Leaving out every picture, copy the lines of the data exactly, from the first through the line containing "Youll definitely love".

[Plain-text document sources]
+-------+

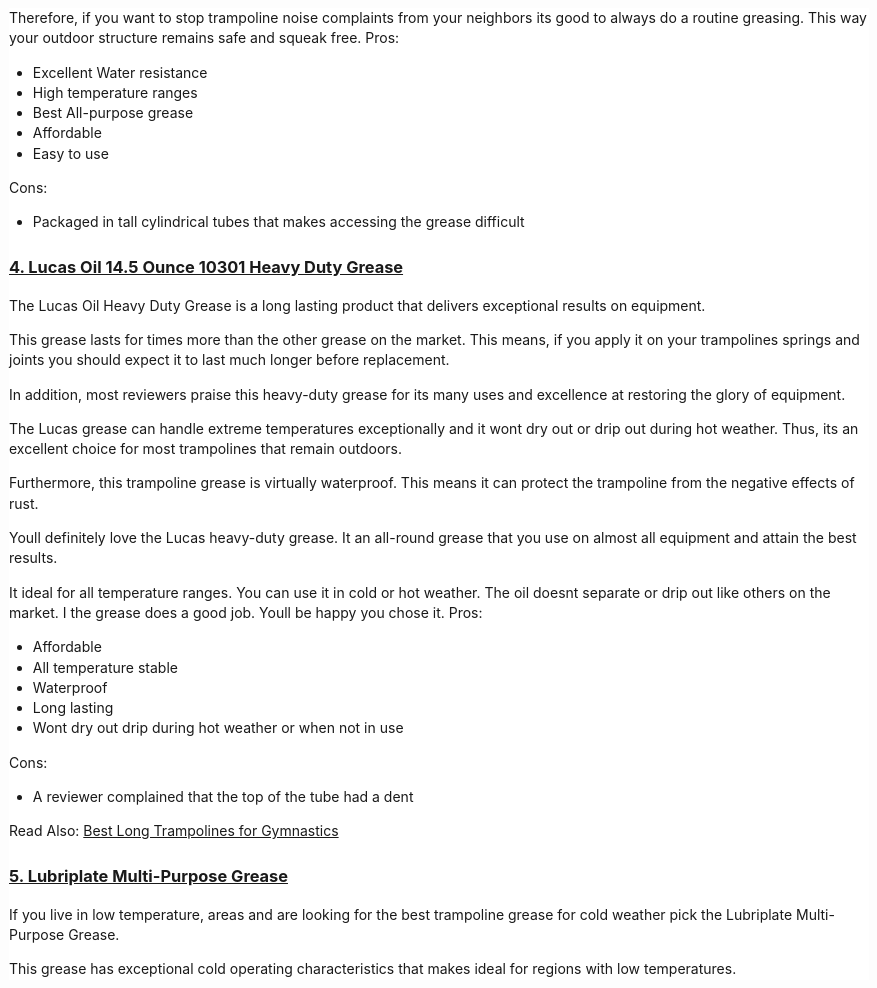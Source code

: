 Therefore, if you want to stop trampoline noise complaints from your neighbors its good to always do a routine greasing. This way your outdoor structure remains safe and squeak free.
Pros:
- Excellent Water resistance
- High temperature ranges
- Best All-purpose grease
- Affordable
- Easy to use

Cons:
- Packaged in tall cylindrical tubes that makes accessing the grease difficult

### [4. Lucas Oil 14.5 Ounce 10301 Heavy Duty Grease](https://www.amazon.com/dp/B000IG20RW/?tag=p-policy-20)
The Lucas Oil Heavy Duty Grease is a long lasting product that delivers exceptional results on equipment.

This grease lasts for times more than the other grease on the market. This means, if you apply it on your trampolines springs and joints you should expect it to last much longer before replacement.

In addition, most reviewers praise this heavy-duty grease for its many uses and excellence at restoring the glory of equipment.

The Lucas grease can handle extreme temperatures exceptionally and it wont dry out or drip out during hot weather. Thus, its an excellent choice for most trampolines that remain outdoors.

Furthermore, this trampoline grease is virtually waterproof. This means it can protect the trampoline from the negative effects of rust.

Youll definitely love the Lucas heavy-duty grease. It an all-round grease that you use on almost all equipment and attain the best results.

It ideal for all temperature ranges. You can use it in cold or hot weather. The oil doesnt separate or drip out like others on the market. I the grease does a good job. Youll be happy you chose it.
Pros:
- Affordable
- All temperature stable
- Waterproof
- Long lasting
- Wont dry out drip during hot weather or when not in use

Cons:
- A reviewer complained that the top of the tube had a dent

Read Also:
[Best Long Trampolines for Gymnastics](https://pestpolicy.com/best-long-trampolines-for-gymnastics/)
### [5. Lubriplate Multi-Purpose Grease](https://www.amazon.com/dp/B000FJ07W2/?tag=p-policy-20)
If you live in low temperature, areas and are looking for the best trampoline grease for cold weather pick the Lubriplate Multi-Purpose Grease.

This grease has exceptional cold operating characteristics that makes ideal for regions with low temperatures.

+-------+

SOLUTION TO THIS PROBLEM:
Source code

: Therefore, if you want to stop trampoline noise complaints from your neighbors its good to always do a routine greasing. This way your outdoor structure remains safe and squeak free.
Pros:
- Excellent Water resistance
- High temperature ranges
- Best All-purpose grease
- Affordable
- Easy to use

Cons:
- Packaged in tall cylindrical tubes that makes accessing the grease difficult

### [4. Lucas Oil 14.5 Ounce 10301 Heavy Duty Grease](https://www.amazon.com/dp/B000IG20RW/?tag=p-policy-20)
The Lucas Oil Heavy Duty Grease is a long lasting product that delivers exceptional results on equipment.

This grease lasts for times more than the other grease on the market. This means, if you apply it on your trampolines springs and joints you should expect it to last much longer before replacement.

In addition, most reviewers praise this heavy-duty grease for its many uses and excellence at restoring the glory of equipment.

The Lucas grease can handle extreme temperatures exceptionally and it wont dry out or drip out during hot weather. Thus, its an excellent choice for most trampolines that remain outdoors.

Furthermore, this trampoline grease is virtually waterproof. This means it can protect the trampoline from the negative effects of rust.

Youll definitely love the Lucas heavy-duty grease. It an all-round grease that you use on almost all equipment and attain the best results.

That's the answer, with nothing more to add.